#### INPUT RECORDS

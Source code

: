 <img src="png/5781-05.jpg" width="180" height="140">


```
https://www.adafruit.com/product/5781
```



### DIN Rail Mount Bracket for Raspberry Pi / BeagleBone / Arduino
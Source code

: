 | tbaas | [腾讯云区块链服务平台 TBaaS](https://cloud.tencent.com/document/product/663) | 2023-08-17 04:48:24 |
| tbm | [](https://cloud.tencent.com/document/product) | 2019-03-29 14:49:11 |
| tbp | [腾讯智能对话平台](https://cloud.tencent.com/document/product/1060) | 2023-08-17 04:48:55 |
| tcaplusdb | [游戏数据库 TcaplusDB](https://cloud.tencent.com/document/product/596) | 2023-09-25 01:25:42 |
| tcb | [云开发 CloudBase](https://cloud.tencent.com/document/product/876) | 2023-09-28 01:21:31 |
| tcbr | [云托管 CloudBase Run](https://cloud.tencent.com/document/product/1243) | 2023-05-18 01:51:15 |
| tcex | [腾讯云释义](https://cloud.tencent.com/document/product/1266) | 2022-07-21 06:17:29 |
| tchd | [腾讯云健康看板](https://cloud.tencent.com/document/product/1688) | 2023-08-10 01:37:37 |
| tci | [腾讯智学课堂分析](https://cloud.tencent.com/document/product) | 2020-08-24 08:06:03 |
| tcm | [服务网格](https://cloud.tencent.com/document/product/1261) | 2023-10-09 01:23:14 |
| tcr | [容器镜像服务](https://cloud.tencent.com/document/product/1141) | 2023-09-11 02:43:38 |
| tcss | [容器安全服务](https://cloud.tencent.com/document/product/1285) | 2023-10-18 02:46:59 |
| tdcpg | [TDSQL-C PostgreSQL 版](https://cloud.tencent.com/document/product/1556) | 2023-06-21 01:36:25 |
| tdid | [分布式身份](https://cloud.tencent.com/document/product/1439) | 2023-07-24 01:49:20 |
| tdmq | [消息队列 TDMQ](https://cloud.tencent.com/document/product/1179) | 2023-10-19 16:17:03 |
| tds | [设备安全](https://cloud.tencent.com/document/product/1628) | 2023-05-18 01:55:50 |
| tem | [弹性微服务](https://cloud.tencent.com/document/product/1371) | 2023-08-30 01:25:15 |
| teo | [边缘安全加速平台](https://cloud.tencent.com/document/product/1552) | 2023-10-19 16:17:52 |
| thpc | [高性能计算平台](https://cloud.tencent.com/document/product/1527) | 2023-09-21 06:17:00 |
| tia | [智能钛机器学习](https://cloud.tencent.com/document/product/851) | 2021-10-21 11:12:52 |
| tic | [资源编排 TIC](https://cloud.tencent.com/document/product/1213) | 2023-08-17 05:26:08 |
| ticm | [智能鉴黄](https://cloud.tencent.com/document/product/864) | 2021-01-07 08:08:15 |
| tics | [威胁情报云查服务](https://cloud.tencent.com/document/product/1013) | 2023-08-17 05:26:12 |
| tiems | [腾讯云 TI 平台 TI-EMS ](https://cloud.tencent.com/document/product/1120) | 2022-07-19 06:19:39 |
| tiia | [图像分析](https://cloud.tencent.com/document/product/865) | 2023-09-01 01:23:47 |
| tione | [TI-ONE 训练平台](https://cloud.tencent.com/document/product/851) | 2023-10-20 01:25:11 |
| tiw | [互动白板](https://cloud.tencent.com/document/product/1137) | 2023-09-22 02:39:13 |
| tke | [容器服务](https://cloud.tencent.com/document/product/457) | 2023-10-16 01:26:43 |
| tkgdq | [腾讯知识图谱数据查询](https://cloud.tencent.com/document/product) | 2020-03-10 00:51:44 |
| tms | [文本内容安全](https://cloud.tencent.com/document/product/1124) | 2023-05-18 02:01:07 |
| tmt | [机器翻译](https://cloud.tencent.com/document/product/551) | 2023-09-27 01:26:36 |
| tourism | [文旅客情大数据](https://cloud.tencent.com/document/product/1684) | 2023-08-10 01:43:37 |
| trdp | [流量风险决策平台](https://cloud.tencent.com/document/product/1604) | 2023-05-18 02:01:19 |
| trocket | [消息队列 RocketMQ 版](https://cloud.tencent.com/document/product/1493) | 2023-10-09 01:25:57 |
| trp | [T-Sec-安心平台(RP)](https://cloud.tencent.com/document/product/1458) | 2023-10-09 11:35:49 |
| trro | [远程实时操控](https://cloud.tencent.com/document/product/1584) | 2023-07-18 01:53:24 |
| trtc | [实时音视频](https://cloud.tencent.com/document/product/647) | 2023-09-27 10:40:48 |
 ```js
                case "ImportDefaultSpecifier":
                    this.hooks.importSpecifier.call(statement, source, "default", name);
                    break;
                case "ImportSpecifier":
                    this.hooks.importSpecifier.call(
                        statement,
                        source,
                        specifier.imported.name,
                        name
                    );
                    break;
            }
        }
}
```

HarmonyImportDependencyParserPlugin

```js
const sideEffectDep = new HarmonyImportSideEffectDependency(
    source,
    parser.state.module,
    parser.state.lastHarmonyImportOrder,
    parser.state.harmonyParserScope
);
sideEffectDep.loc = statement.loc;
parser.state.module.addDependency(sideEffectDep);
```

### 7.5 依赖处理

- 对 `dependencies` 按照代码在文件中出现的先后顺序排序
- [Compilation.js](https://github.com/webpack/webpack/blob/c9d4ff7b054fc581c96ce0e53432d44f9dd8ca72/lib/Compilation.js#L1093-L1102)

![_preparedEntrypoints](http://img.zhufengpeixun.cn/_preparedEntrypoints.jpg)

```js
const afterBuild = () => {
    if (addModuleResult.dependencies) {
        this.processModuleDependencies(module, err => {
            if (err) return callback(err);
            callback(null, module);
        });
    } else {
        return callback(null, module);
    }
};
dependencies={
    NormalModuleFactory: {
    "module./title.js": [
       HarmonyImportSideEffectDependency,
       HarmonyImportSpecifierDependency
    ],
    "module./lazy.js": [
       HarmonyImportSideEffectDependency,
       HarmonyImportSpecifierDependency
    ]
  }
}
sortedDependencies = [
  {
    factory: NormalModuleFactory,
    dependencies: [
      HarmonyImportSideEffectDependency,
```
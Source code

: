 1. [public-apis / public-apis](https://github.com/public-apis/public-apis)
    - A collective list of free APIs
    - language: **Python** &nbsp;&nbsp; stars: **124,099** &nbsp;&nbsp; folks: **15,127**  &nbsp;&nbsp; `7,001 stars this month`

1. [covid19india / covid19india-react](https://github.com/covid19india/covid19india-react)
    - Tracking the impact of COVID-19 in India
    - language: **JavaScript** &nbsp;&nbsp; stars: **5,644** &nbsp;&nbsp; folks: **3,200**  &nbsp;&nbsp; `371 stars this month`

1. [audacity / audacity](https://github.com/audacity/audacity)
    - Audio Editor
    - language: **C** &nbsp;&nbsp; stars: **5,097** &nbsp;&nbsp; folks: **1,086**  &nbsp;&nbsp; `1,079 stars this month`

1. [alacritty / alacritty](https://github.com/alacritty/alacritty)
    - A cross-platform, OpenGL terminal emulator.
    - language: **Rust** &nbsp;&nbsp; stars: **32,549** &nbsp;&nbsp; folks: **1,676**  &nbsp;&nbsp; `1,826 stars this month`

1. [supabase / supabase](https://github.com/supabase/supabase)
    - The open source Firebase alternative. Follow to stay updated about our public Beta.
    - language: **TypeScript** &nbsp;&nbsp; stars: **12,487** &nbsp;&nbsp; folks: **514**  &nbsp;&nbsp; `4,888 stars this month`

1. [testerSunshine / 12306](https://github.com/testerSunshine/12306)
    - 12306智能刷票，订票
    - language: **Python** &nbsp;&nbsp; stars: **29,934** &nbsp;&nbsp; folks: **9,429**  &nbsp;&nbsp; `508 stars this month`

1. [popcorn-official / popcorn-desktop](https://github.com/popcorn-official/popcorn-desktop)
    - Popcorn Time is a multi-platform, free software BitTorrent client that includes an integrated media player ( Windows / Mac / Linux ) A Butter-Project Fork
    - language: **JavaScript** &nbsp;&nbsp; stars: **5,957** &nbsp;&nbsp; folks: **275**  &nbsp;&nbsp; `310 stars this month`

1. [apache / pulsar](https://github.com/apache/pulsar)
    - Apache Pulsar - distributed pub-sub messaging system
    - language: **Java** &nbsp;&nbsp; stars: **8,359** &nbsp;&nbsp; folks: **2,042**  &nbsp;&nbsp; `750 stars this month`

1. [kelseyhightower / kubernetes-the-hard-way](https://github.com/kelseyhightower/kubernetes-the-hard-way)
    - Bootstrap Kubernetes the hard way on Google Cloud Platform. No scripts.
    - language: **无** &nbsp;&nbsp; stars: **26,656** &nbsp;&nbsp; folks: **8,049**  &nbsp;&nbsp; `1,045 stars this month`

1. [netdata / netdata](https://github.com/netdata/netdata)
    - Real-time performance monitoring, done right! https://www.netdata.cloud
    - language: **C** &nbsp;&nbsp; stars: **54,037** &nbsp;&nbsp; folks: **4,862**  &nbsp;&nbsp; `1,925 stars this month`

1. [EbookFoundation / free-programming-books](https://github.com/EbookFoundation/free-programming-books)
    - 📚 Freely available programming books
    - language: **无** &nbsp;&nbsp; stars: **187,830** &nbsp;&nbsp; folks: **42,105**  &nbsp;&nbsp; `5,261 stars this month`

########

YOUR TASK: Copy the lines above exactly, beginning at the line that has "- Tracking the" and stopping after the line that has "- Audio Editor", and omit the rest.

OUTPUT OF THE EXERCISE:
    - Tracking the impact of COVID-19 in India
    - language: **JavaScript** &nbsp;&nbsp; stars: **5,644** &nbsp;&nbsp; folks: **3,200**  &nbsp;&nbsp; `371 stars this month`

1. [audacity / audacity](https://github.com/audacity/audacity)
    - Audio Editor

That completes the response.